On Monday, we came into work to meet our mentor, Dr. Peng, for the first time. Dr. Peng is an incredible mentor, and I can tell how extremely knowledgeable about his field he is. It has been a week and I have already learned a tremendous amount from him. I am super excited for the rest of the summer!
This first week has mainly been learning to use the different tools that I will be needing for the rest of the summer. We have been learning how to use Matlab, UNIX, SAC, and GMT. GMT seems to be a very powerful tool for mapping. Dr. Peng has many great tools available on his website that we have used to learn how to navigate several different programs. I really found them well written, but Dr. Peng was still more than happy to answer any questions that we had.

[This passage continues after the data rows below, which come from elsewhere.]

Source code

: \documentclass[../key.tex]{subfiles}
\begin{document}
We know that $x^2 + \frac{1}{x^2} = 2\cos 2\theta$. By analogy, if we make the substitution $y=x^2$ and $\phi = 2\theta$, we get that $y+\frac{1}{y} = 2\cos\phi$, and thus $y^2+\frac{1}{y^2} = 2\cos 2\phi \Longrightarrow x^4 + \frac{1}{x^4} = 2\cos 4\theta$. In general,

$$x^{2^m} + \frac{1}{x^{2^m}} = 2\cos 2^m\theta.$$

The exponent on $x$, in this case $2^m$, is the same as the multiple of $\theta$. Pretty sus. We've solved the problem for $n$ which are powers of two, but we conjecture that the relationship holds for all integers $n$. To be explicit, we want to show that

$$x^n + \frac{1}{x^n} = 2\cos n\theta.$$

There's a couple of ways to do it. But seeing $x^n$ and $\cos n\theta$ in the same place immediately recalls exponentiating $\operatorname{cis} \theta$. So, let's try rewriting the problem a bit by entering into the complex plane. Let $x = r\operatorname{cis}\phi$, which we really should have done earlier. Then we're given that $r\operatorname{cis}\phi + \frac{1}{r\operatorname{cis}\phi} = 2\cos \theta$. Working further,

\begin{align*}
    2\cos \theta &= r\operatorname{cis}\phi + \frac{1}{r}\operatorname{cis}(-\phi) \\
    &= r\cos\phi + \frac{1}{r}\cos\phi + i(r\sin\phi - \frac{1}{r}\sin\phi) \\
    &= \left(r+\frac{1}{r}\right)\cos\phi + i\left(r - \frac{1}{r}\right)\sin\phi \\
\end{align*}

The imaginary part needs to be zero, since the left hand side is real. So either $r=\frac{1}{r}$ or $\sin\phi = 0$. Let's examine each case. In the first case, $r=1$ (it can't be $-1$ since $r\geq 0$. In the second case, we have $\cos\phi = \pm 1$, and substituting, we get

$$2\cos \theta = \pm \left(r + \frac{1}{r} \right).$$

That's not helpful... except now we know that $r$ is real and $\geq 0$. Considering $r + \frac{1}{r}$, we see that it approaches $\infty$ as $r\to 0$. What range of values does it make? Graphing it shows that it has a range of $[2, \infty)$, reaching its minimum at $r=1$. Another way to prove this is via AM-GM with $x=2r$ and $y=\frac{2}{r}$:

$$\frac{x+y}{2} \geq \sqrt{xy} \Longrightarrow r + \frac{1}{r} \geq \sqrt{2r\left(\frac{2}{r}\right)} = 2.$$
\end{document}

I am very happy to be a part of this project! It is a very exciting process to be a part of, especially exploring new ways to analyze and detect earthquakes. I am also excited to see how microseismicity can lead to our understanding of fault zone structures. In several regions, there is evidence for not only foreshocks, but increased seismicity even days before a larger, mainshock occurs. However, this is often only seen in shallow subduction zones. Some studies have suggested that this increased seismicity can possibly be used as an indicator for larger events.
However, microearthquakes, I have learned, can be useful in studying the spatio-temporal evolution of earthquakes. Main, early events happen very close to or on a fault. Over time, seismicity actually spacially migrates out away from a fault. Seimsologists think this is related to continuous fault slip, and relates to the concept of remote triggering (seismicity caused by larger events that occurred elsewhere). One of the main problems with remote triggering is finding strong evidence relating small events to a large, distant earthquake. This is one of the main topics that I will be focusing on this summer.
In my project description, I describe the Matched Filter Technique (MFT). This week I have learned that there are several limitations to this method:
1) MFT requires a template. That is, if no events from that region have been analyzed, there will be no template and therefore no MFT.
2) Computing may take a very large amount of time. With enough data, this could take days.
3) There is an increasing amount of seismic data being recorded. In order to use the MFT in a timely fashion, we have to, sometimes drastically, reduce the number of waveforms we actually look at.
One of the main challenges that we will be dealing with this summer is getting around these limitations.
This weekend, we decided to explore a little bit of Atlanta! Yesterday we went to the Georgia Aquarium, the largest aquarium in the nation. In fact, they are the only facility in the nation that has whale sharks! It was extremely well-designed and beautiful. One of my favorite exhibits was the large tank with 3 whale sharks, but my favorite part about the exhibit was a particular manta ray. It was fun to watch it, because it kept doing flips in the water. All of the other animals were just swimming in a large circle around the perimeter of the tank, but this manta ray was just having fun doing flips in the middle of the tank for no apparent reason. I also loved the sea lions! We saw a show that the animals put on with their trainers, and I am just shocked about the variety of tricks that they knew. I can't even get my dog to sit, but they could get the sea lions to wave to the audience with a simple hand motion.